- Problem details: Your answer should be the lines of the listing that contain the word "Contribution".

- Records provided:
*** Block opens ***
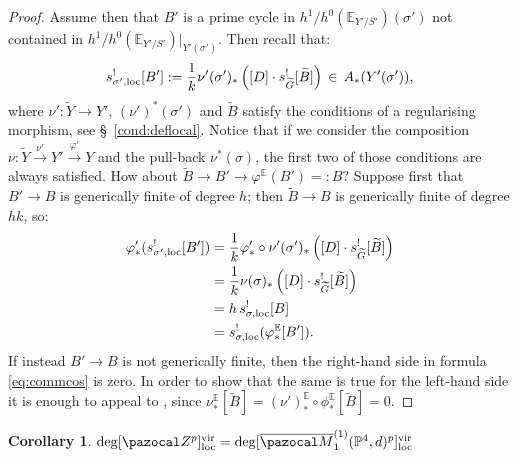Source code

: \documentclass[11pt]{amsart}
\newcommand{\Mone}[3]{\overline{\pazocal M}^{(1)}_{#1}(#2,#3)}
\newcommand{\PP}{\mathbb P}
\renewcommand{\to}{\rightarrow}
\newcommand{\Z}{\pazocal Z}
\theoremstyle{plain}
\newtheorem{cor}[thm]{Corollary}
\theoremstyle{definition}
\begin{document}
\begin{proof}
Assume then that $B'$ is a prime cycle in $h^1/h^0(\mathbb{E}_{Y'/S'})(\sigma')$ not contained in $h^1/h^0(\mathbb{E}_{Y'/S'})\rvert_{Y'(\sigma')}$. Then recall that: 
 \[s^!_{\sigma',\rm{loc}}[B']:=\frac{1}{k} \nu'(\sigma')_*\left([D]\cdot s^!_{\widetilde{G}}[\widetilde{B}]\right)\,\in\,A_*(Y'(\sigma')),\]
 where $\nu'\colon \widetilde{Y}\to Y'$, $(\nu')^*(\sigma')$ and $\widetilde B$ satisfy the conditions of a regularising morphism, see \S~\ref{cond:deflocal}. Notice that if we consider the composition
 $\nu\colon \widetilde{Y}\xrightarrow{\nu'} Y'\xrightarrow{\varphi'} Y$ and the pull-back $\nu^*(\sigma)$, the first two of those conditions are always satisfied. How about
 $\widetilde{B}\to B'\to \varphi^{\mathbb{E}}(B')=:B?$
 Suppose first that $B'\to B$ is generically finite of degree $h$; then $\widetilde{B}\to B$ is  generically finite of degree $hk$, so:
 \begin{align*}
 \varphi'_*( s^!_{\sigma',\rm{loc}}[B'])&= \frac{1}{k}\varphi'_*\circ \nu'(\sigma')_*\left([D]\cdot s^!_{\widetilde{G}}[\widetilde{B}]\right)\\
 &=\frac{1}{k} \nu(\sigma)_*\left([D]\cdot s^!_{\widetilde{G}}[\widetilde{B}]\right)\\
 &=h\, s_{\sigma,\rm{loc}}^![B]\\
 &=s_{\sigma,\rm{loc}}^!(\varphi^{\mathbb{E}}_*[B']).
 \end{align*}
If instead $B'\to B$ is not generically finite, then the right-hand side in formula \eqref{eq:commcos} is zero. In order to show that the same is true for the left-hand side it is enough to appeal to \cite[Lemma~2.7]{KLcosection}, since $\nu_*^{\mathbb{E}}[\widetilde B]=(\nu')_*^{\mathbb E}\circ \phi^{\mathbb E}_*[\widetilde B]=0.$ %
\end{proof}

\begin{cor}\label{cor:Zp-vs-pfields}
$\deg[\Z^p]^{\rm{vir}}_{\rm{loc}}=\deg[\Mone{1}{\PP^4}{d}^p]^{\rm{vir}}_{\rm{loc}}$
\end{cor}
\end{document}
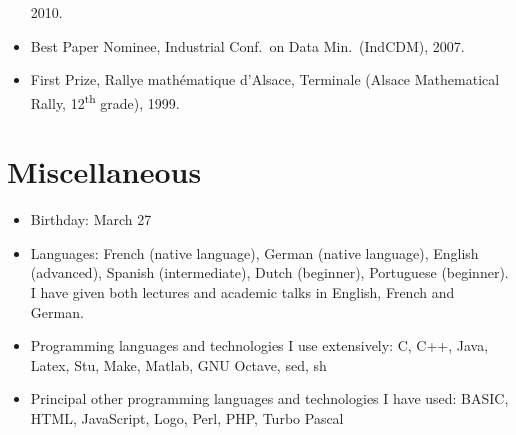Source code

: \documentclass[line,mm]{res}
\newcounter{x}
\newcounter{y}
\begin{document}
\begin{resume}
\begin{itemize}
    2010.  
  \item 
    Best Paper Nominee, Industrial Conf.\ on Data Min.\ (IndCDM), 2007.    
  \item 
    First Prize, Rallye mathématique d'Alsace, Terminale (Alsace
    Mathematical Rally, 12\textsuperscript{th} grade), 1999. 
\end{itemize}

\section{Miscellaneous}
\begin{itemize}
  \item Birthday:  March 27
  \item Languages: French (native language), German (native language),
    English (advanced), Spanish (intermediate), Dutch (beginner), Portuguese
    (beginner).  I have given both lectures and academic talks in English, French and German. 
  \item Programming languages and technologies I use extensively:
    C, C++, Java, Latex, Stu, Make, Matlab, GNU Octave, sed, sh
  \item Principal other programming languages and technologies I have used:
    BASIC, HTML, JavaScript, Logo, Perl, PHP, Turbo Pascal 
\end{itemize}

\end{resume}
\end{document}
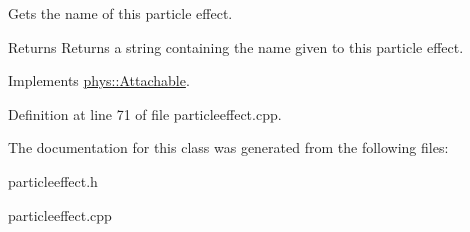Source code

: Gets the name of this particle effect. 

\begin{DoxyReturn}{Returns}
Returns a string containing the name given to this particle effect. 
\end{DoxyReturn}


Implements \hyperlink{classphys_1_1Attachable_a56d2f5a6f17c14ff0c1d9906d17b0f52}{phys::Attachable}.



Definition at line 71 of file particleeffect.cpp.



The documentation for this class was generated from the following files:\begin{DoxyCompactItemize}
\item 
particleeffect.h\item 
particleeffect.cpp\end{DoxyCompactItemize}
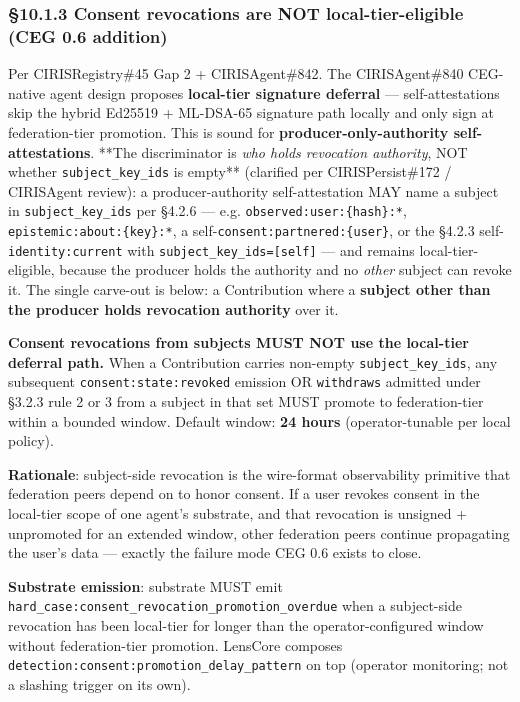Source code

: \documentclass[11pt]{article}
\begin{document}
\subsubsection*{§10.1.3 Consent revocations are NOT local-tier-eligible (CEG 0.6 addition)}


Per CIRISRegistry\#45 Gap 2 + CIRISAgent\#842. The CIRISAgent\#840 CEG-native agent design proposes \textbf{local-tier signature deferral} — self-attestations skip the hybrid Ed25519 + ML-DSA-65 signature path locally and only sign at federation-tier promotion. This is sound for \textbf{producer-only-authority self-attestations}. **The discriminator is \textit{who holds revocation authority}, NOT whether \texttt{subject\_key\_ids} is empty** (clarified per CIRISPersist\#172 / CIRISAgent review): a producer-authority self-attestation MAY name a subject in \texttt{subject\_key\_ids} per §4.2.6 — e.g. \texttt{observed:user:\{hash\}:*}, \texttt{epistemic:about:\{key\}:*}, a self-\texttt{consent:partnered:\{user\}}, or the §4.2.3 self-\texttt{identity:current} with \texttt{subject\_key\_ids=[self]} — and remains local-tier-eligible, because the producer holds the authority and no \textit{other} subject can revoke it. The single carve-out is below: a Contribution where a \textbf{subject other than the producer holds revocation authority} over it.


\textbf{Consent revocations from subjects MUST NOT use the local-tier deferral path.} When a Contribution carries non-empty \texttt{subject\_key\_ids}, any subsequent \texttt{consent:state:revoked} emission OR \texttt{withdraws} admitted under §3.2.3 rule 2 or 3 from a subject in that set MUST promote to federation-tier within a bounded window. Default window: \textbf{24 hours} (operator-tunable per local policy).


\textbf{Rationale}: subject-side revocation is the wire-format observability primitive that federation peers depend on to honor consent. If a user revokes consent in the local-tier scope of one agent's substrate, and that revocation is unsigned + unpromoted for an extended window, other federation peers continue propagating the user's data — exactly the failure mode CEG 0.6 exists to close.


\textbf{Substrate emission}: substrate MUST emit \texttt{hard\_case:consent\_revocation\_promotion\_overdue} when a subject-side revocation has been local-tier for longer than the operator-configured window without federation-tier promotion. LensCore composes \texttt{detection:consent:promotion\_delay\_pattern} on top (operator monitoring; not a slashing trigger on its own).
\end{document}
*** Block closes ***
- Answer to this exercise:
Per CIRISRegistry\#45 Gap 2 + CIRISAgent\#842. The CIRISAgent\#840 CEG-native agent design proposes \textbf{local-tier signature deferral} — self-attestations skip the hybrid Ed25519 + ML-DSA-65 signature path locally and only sign at federation-tier promotion. This is sound for \textbf{producer-only-authority self-attestations}. **The discriminator is \textit{who holds revocation authority}, NOT whether \texttt{subject\_key\_ids} is empty** (clarified per CIRISPersist\#172 / CIRISAgent review): a producer-authority self-attestation MAY name a subject in \texttt{subject\_key\_ids} per §4.2.6 — e.g. \texttt{observed:user:\{hash\}:*}, \texttt{epistemic:about:\{key\}:*}, a self-\texttt{consent:partnered:\{user\}}, or the §4.2.3 self-\texttt{identity:current} with \texttt{subject\_key\_ids=[self]} — and remains local-tier-eligible, because the producer holds the authority and no \textit{other} subject can revoke it. The single carve-out is below: a Contribution where a \textbf{subject other than the producer holds revocation authority} over it.
\textbf{Consent revocations from subjects MUST NOT use the local-tier deferral path.} When a Contribution carries non-empty \texttt{subject\_key\_ids}, any subsequent \texttt{consent:state:revoked} emission OR \texttt{withdraws} admitted under §3.2.3 rule 2 or 3 from a subject in that set MUST promote to federation-tier within a bounded window. Default window: \textbf{24 hours} (operator-tunable per local policy).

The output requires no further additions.